The Bottom Line
My Canon PowerShot ELPH 100 review shows a camera that offers a lot of features that are fun to use. The colorful camera has quite a few nice options for a sub-$200 camera, including several fun special effects.
With a camera in this price range, some drawbacks are expected. If you have large hands, the ELPH 100 HS might almost be too small for you. And, if you have large fingers, using the tiny four-way button to work through the menus might be almost impossible. I would definitely test this camera before I would buy it for that reason.
Otherwise, my Canon ELPH 100 review shows that this camera offers a pretty good value.
For the most part, the Canon ELPH 100 offers very good image quality, especially for a camera with a $199.99 MSRP. In outdoor photos, my Canon ELPH 100 review shows a camera that produces accurate colors and good exposure.

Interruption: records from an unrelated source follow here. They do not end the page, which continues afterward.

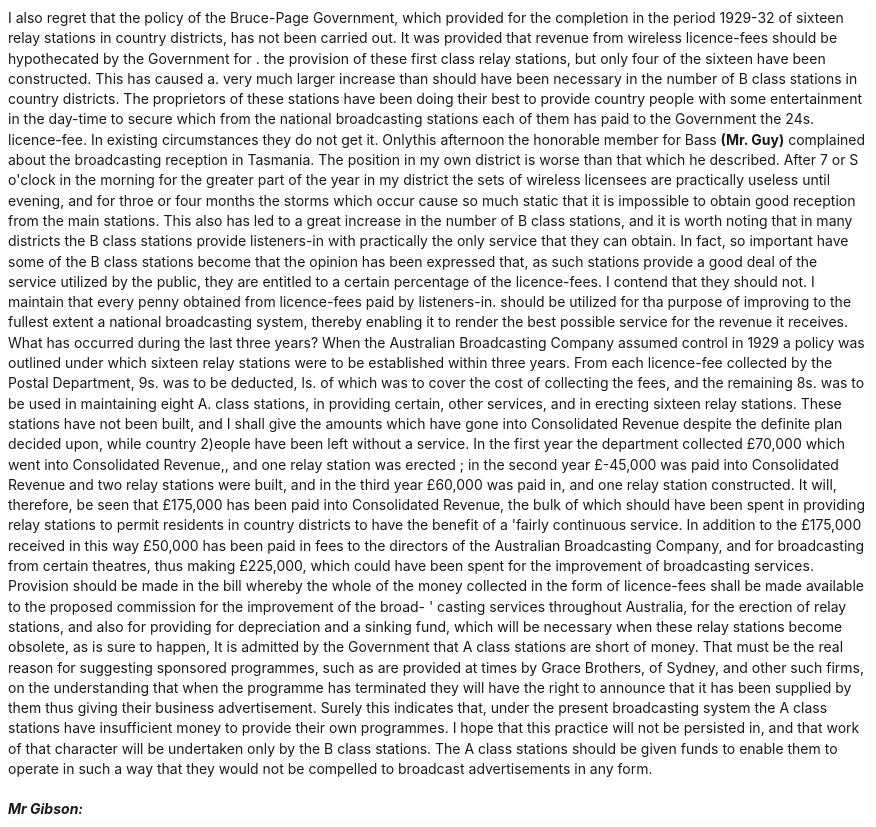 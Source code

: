 I also regret that the policy of the Bruce-Page Government, which provided for the  completion  in the period 1929-32 of sixteen relay stations in country districts, has not been carried out. It was provided that revenue from wireless licence-fees should be hypothecated by the Government for . the provision of these first class relay stations, but only four of the sixteen have been constructed. This has caused a. very much larger increase than should have been necessary in the number of B class stations in country districts. The proprietors of these stations have been doing their best to provide country people with some entertainment in the day-time to secure which from the national broadcasting stations each of them has paid to the Government the 24s. licence-fee. In existing circumstances they do not get it. Onlythis afternoon the honorable member for Bass  **(Mr. Guy)**  complained about the broadcasting reception in Tasmania. The position in my own district is worse than that which he described. After 7 or S o'clock in the morning for the greater part of the year in my district the sets of wireless licensees are practically useless until evening, and for throe or four months the storms which occur cause so much static that it is impossible to obtain good reception from the main stations. This also has led to a great increase in the number of B class stations, and it is worth noting that in many districts the B class stations provide listeners-in  with practically the only service that they can obtain. In fact, so important have some of the B class stations become that the opinion has been expressed that, as such stations provide a good deal of the service utilized by the public, they are entitled to a certain percentage of the licence-fees. I contend that they should not. I maintain that every penny obtained from licence-fees paid by  listeners-in.  should be utilized for tha purpose of improving to the fullest extent a national broadcasting system, thereby enabling it to render the best possible service for the revenue it receives. What has occurred during the last three years? When the Australian Broadcasting Company assumed control in 1929 a policy was outlined under which sixteen relay stations were to be established within three years. From each licence-fee collected by the Postal Department, 9s. was to be deducted, ls. of which was to cover the cost of collecting the fees, and the remaining 8s. was to be used in maintaining eight A. class stations, in providing certain, other services, and in erecting sixteen relay stations. These stations have not been built, and I shall give the amounts which have gone into Consolidated Revenue despite the definite plan decided upon, while country 2)eople have been left without a service. In the first year the department collected £70,000 which went into Consolidated Revenue,, and one relay station was erected ; in the second year £-45,000 was paid into Consolidated Revenue and two relay stations were built, and in the third year £60,000 was paid in, and one relay station constructed. It will, therefore, be seen that £175,000 has been paid into Consolidated Revenue, the bulk of which should have been spent in providing relay stations to permit residents in country districts to have the benefit of a 'fairly continuous service. In addition to the £175,000 received in this way £50,000 has been paid in fees to the directors of the Australian Broadcasting Company, and for broadcasting from certain theatres, thus making £225,000, which could have been spent for the  improvement  of broadcasting services. Provision should be made in the bill whereby the whole of the money collected in the form of licence-fees shall be made available to the proposed commission for the improvement of the broad- ' casting services throughout Australia, for the erection of relay stations, and also for providing for depreciation and a sinking fund, which will be necessary when these relay stations become obsolete, as is sure to happen, It is admitted by the Government that A class stations are short of money. That must be the real reason for suggesting sponsored programmes, such as are provided at times by Grace Brothers, of Sydney, and other such firms, on the understanding that when the programme has terminated they will have the right to announce that it has been supplied by them thus giving their business advertisement. Surely this indicates that, under the present broadcasting system the A class stations have insufficient money to provide their own programmes. I hope that this practice will not be persisted in, and that work of that character will be undertaken only by the B class stations. The A class stations should be given funds to enable them to operate in such a way that they would not be compelled to broadcast advertisements in any form. 

##### Mr Gibson:
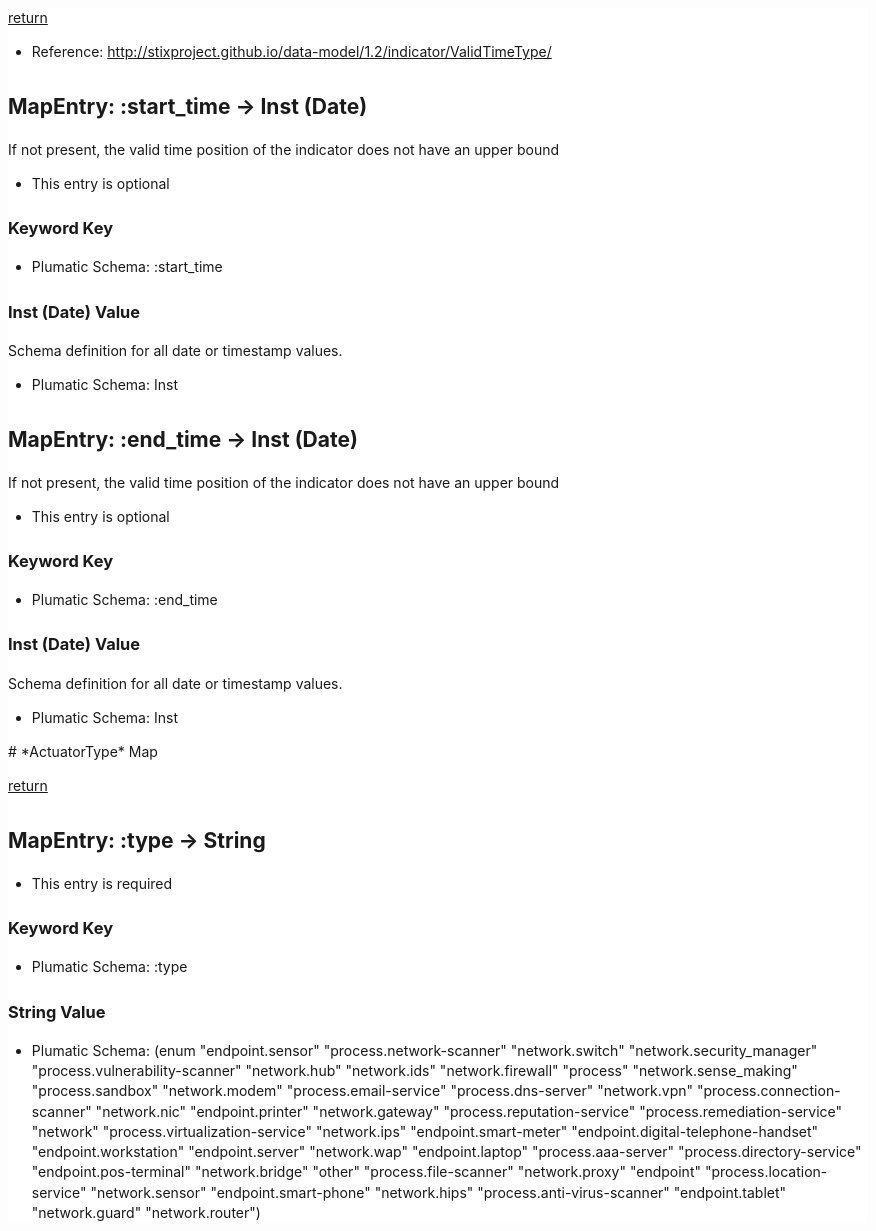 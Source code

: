 [return](#map4-ref)

* Reference: http://stixproject.github.io/data-model/1.2/indicator/ValidTimeType/

## MapEntry: :start_time -> Inst (Date)

If not present, the valid time position of the indicator does not have an upper bound

* This entry is optional

### Keyword Key

* Plumatic Schema: :start_time

### Inst (Date) Value

Schema definition for all date or timestamp values.

* Plumatic Schema: Inst

## MapEntry: :end_time -> Inst (Date)

If not present, the valid time position of the indicator does not have an upper bound

* This entry is optional

### Keyword Key

* Plumatic Schema: :end_time

### Inst (Date) Value

Schema definition for all date or timestamp values.

* Plumatic Schema: Inst

<a name="map3"/>
# *ActuatorType* Map

[return](#map3-ref)


## MapEntry: :type -> String

* This entry is required

### Keyword Key

* Plumatic Schema: :type

### String Value

* Plumatic Schema: (enum "endpoint.sensor" "process.network-scanner" "network.switch" "network.security_manager" "process.vulnerability-scanner" "network.hub" "network.ids" "network.firewall" "process" "network.sense_making" "process.sandbox" "network.modem" "process.email-service" "process.dns-server" "network.vpn" "process.connection-scanner" "network.nic" "endpoint.printer" "network.gateway" "process.reputation-service" "process.remediation-service" "network" "process.virtualization-service" "network.ips" "endpoint.smart-meter" "endpoint.digital-telephone-handset" "endpoint.workstation" "endpoint.server" "network.wap" "endpoint.laptop" "process.aaa-server" "process.directory-service" "endpoint.pos-terminal" "network.bridge" "other" "process.file-scanner" "network.proxy" "endpoint" "process.location-service" "network.sensor" "endpoint.smart-phone" "network.hips" "process.anti-virus-scanner" "endpoint.tablet" "network.guard" "network.router")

When using the flash indoors, the camera usually does a pretty good job with image quality, thanks in part to its "high sensitivity" (HS) sensor. The camera's autofocus is extremely accurate most of the time, regardless of the lighting conditions.
One of the best things about the ELPH 100 HS is its large number of special effect options. You can set the photo's color mode to vivid, sepia, black and white, or neutral. You also can shoot with a film grain, lightened skin tones, darkened skin tones, fish eye, toy camera, miniature, and poster effect.
Perhaps the most enjoyable effect involves picking two colors to swap, meaning each time those colors are in the image, the camera will swap them. You also can shoot a black and white photo, with only one color visible. These can be a lot of fun to use.
Although you could perform most of these special effects using image-editing software after you shoot the photo, it's more fun to add the effects while you're shooting the photos!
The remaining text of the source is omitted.